> [WORK REQUEST]
May I please have every record restated word for word, with the images left out?

** GIVEN DATA follows **

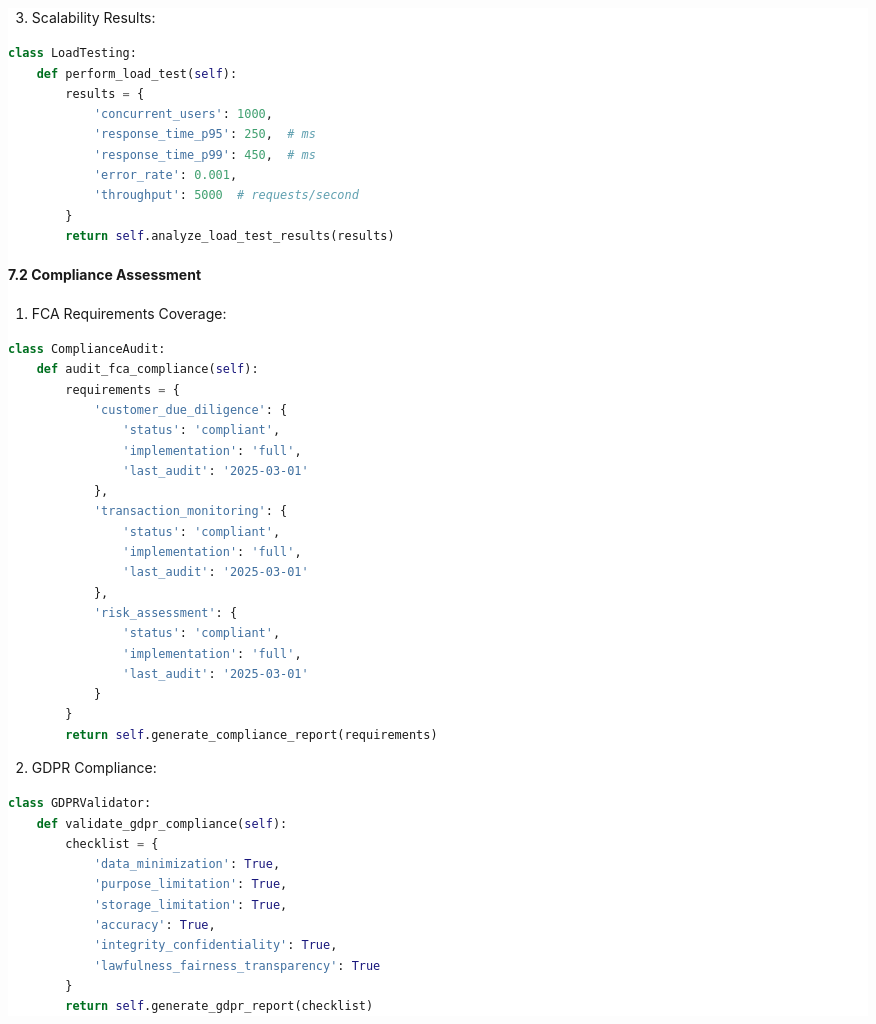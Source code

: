 3. Scalability Results:
```python
class LoadTesting:
    def perform_load_test(self):
        results = {
            'concurrent_users': 1000,
            'response_time_p95': 250,  # ms
            'response_time_p99': 450,  # ms
            'error_rate': 0.001,
            'throughput': 5000  # requests/second
        }
        return self.analyze_load_test_results(results)
```

#### 7.2 Compliance Assessment

1. FCA Requirements Coverage:
```python
class ComplianceAudit:
    def audit_fca_compliance(self):
        requirements = {
            'customer_due_diligence': {
                'status': 'compliant',
                'implementation': 'full',
                'last_audit': '2025-03-01'
            },
            'transaction_monitoring': {
                'status': 'compliant',
                'implementation': 'full',
                'last_audit': '2025-03-01'
            },
            'risk_assessment': {
                'status': 'compliant',
                'implementation': 'full',
                'last_audit': '2025-03-01'
            }
        }
        return self.generate_compliance_report(requirements)
```

2. GDPR Compliance:
```python
class GDPRValidator:
    def validate_gdpr_compliance(self):
        checklist = {
            'data_minimization': True,
            'purpose_limitation': True,
            'storage_limitation': True,
            'accuracy': True,
            'integrity_confidentiality': True,
            'lawfulness_fairness_transparency': True
        }
        return self.generate_gdpr_report(checklist)
```

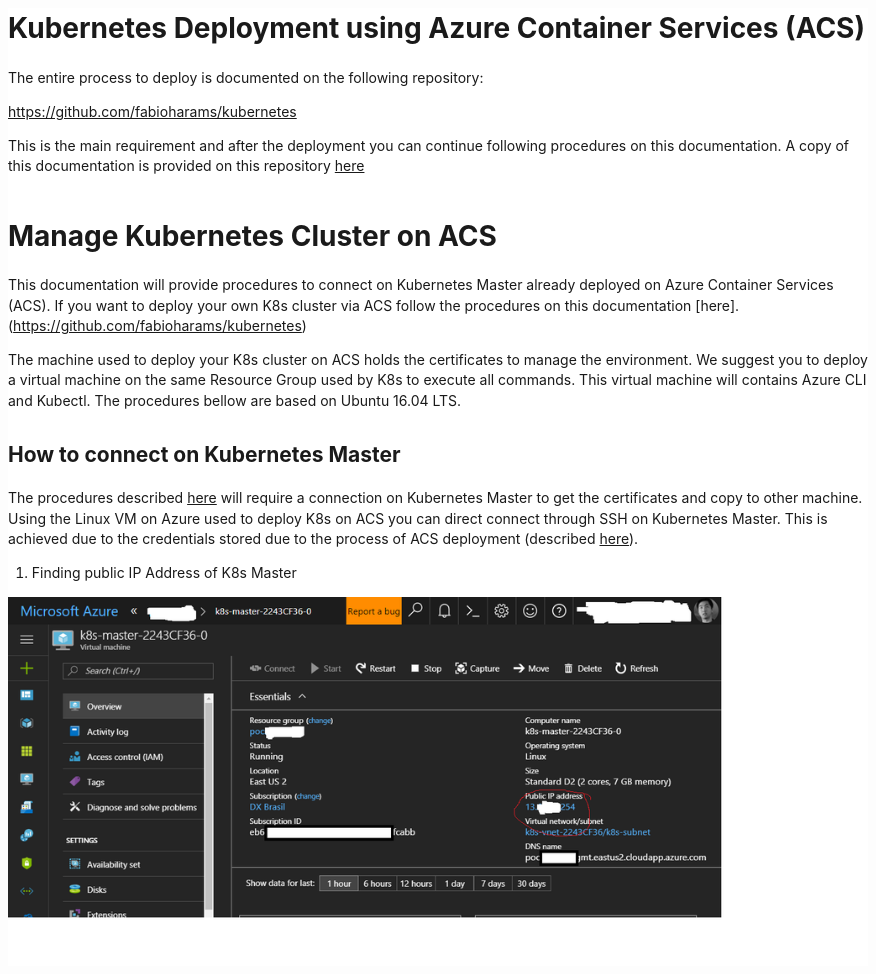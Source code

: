# Kubernetes Deployment using Azure Container Services (ACS)
The entire process to deploy is documented on the following repository:

https://github.com/fabioharams/kubernetes

This is the main requirement and after the deployment you can continue following procedures on this documentation.
A copy of this documentation is provided on this repository [here](../docs/0_InitialDeployment.md)



# Manage Kubernetes Cluster on ACS

This documentation will provide procedures to connect on Kubernetes Master already deployed on Azure Container Services (ACS). If you want to deploy your own K8s cluster via ACS follow the procedures on this documentation [here].(https://github.com/fabioharams/kubernetes)

The machine used to deploy your K8s cluster on ACS holds the certificates to manage the environment. We suggest you to deploy a virtual machine on the same Resource Group used by K8s to execute all commands. This virtual machine will contains Azure CLI and Kubectl. The procedures bellow are based on Ubuntu 16.04 LTS.



## How to connect on Kubernetes Master

The procedures described [here](https://github.com/DXBrazil/Kuber.NET/blob/master/docs/2_LinuxCertificateSetup.md) will require a connection on Kubernetes Master to get the certificates and copy to other machine. Using the Linux VM on Azure used to deploy K8s on ACS you can direct connect through SSH on Kubernetes Master. This is achieved due to the credentials stored due to the process of ACS deployment (described [here](https://github.com/fabioharams/kubernetes)).

1. Finding public IP Address of K8s Master

![imagem1](../imgs/1.PNG)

** End of GIVEN DATA **

> [YOUR SOLUTION]
Source code

: 3. Scalability Results:
```python
class LoadTesting:
    def perform_load_test(self):
        results = {
            'concurrent_users': 1000,
            'response_time_p95': 250,  # ms
            'response_time_p99': 450,  # ms
            'error_rate': 0.001,
            'throughput': 5000  # requests/second
        }
        return self.analyze_load_test_results(results)
```

#### 7.2 Compliance Assessment

1. FCA Requirements Coverage:
```python
class ComplianceAudit:
    def audit_fca_compliance(self):
        requirements = {
            'customer_due_diligence': {
                'status': 'compliant',
                'implementation': 'full',
                'last_audit': '2025-03-01'
            },
            'transaction_monitoring': {
                'status': 'compliant',
                'implementation': 'full',
                'last_audit': '2025-03-01'
            },
            'risk_assessment': {
                'status': 'compliant',
                'implementation': 'full',
                'last_audit': '2025-03-01'
            }
        }
        return self.generate_compliance_report(requirements)
```

2. GDPR Compliance:
```python
class GDPRValidator:
    def validate_gdpr_compliance(self):
        checklist = {
            'data_minimization': True,
            'purpose_limitation': True,
            'storage_limitation': True,
            'accuracy': True,
            'integrity_confidentiality': True,
            'lawfulness_fairness_transparency': True
        }
        return self.generate_gdpr_report(checklist)
```

Source code

:# Kubernetes Deployment using Azure Container Services (ACS)
The entire process to deploy is documented on the following repository:

https://github.com/fabioharams/kubernetes

This is the main requirement and after the deployment you can continue following procedures on this documentation.
A copy of this documentation is provided on this repository [here](../docs/0_InitialDeployment.md)



# Manage Kubernetes Cluster on ACS

This documentation will provide procedures to connect on Kubernetes Master already deployed on Azure Container Services (ACS). If you want to deploy your own K8s cluster via ACS follow the procedures on this documentation [here].(https://github.com/fabioharams/kubernetes)

The machine used to deploy your K8s cluster on ACS holds the certificates to manage the environment. We suggest you to deploy a virtual machine on the same Resource Group used by K8s to execute all commands. This virtual machine will contains Azure CLI and Kubectl. The procedures bellow are based on Ubuntu 16.04 LTS.



## How to connect on Kubernetes Master

The procedures described [here](https://github.com/DXBrazil/Kuber.NET/blob/master/docs/2_LinuxCertificateSetup.md) will require a connection on Kubernetes Master to get the certificates and copy to other machine. Using the Linux VM on Azure used to deploy K8s on ACS you can direct connect through SSH on Kubernetes Master. This is achieved due to the credentials stored due to the process of ACS deployment (described [here](https://github.com/fabioharams/kubernetes)).

1. Finding public IP Address of K8s Master

![imagem1](../imgs/1.PNG)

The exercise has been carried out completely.